Impact of Coloniality
Legitimizing higher education as accessible to students from all socioeconomic backgrounds requires an eco-system of diversity, equity, and inclusion. In the face of xenophobia-couched-as-nationalism, and resistance to ethnic inclusiveness among some demographics, such legitimization can prove elusive. The control of knowledge, which is impacted by coloniality (Ayala & Ramirez, 2019), has led to an information gap. This contributes to an opportunity gap, which is then further exacerbated by a social network gap. These and other gaps are disproportionately experienced by low-SES teens as they traverse the U.S. public education system. Economically speaking, the gap between funds needed for college and the need-based or merit-based aid provided by federal or institutional grants and loans looms as a primary part of the problem. This study explored the degree to which, if at all, the rhetoric of access aligns with the lived experiences of students from marginalized backgrounds, with race/ethnicity and SES as primary lenses of interest. This will involve an investigation of modes of making meaning, ways of knowing, epistemological systems, and societal norms of those for whom marginalization has become systemically pervasive. By proposing initiatives in U.S. high schools that permit access to formerly privatized ways of accessing information, the study sought to increase equity and shared privilege, replacing systemic punishment of students lacking financial resources.
The relationship between models of reality and the reality itself has been well explored by semantic scholars, most notably Korzybski (1990).

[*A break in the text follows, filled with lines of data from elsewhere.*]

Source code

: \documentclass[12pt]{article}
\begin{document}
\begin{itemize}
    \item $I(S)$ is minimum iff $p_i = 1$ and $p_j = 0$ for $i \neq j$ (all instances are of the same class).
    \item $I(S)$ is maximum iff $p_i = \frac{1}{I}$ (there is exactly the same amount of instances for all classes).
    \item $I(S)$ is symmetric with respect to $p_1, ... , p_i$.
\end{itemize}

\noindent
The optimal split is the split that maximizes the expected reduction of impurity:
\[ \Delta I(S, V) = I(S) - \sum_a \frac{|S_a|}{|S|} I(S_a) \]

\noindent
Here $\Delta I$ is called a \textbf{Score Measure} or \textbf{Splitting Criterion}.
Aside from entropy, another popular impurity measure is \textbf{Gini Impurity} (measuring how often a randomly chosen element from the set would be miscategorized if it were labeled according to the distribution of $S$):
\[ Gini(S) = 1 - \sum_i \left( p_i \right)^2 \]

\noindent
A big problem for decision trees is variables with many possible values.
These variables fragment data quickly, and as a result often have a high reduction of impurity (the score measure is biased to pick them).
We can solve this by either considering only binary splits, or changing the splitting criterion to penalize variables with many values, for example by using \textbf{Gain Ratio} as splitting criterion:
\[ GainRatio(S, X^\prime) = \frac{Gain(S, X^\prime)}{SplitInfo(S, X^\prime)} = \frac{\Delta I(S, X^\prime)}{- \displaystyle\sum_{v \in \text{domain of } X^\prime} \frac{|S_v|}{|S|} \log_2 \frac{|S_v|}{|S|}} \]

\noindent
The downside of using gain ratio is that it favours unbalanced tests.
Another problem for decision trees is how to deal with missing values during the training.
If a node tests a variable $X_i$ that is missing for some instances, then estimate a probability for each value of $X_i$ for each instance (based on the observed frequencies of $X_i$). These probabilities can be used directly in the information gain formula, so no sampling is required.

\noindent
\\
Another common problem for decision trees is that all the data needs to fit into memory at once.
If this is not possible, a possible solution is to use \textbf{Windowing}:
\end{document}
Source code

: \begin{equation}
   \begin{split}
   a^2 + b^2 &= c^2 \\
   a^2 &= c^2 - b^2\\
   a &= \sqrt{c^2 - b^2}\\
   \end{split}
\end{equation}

The “map” of language cannot fully denote the real “terrain” of the complex college access construct (1990). In consideration of the notion that “the word is not the thing” (1990, p. xxv), the narrative surrounding higher education was examined with a cautionary eye for the role of abstraction in undermining real-world change.
Any meaning assigned to the college access construct functions at the level of abstraction, and is therefore highly context-dependent. U.S. students may have various reactions to federal communications about college access, but political blame asserting dissatisfaction does little to support actionable improvements. To guard against confusing mental models of reality with the reality itself, this study considered linguistic limitations in capturing the “thing” of college access within the “territory” of the lived experiences of marginalized populations.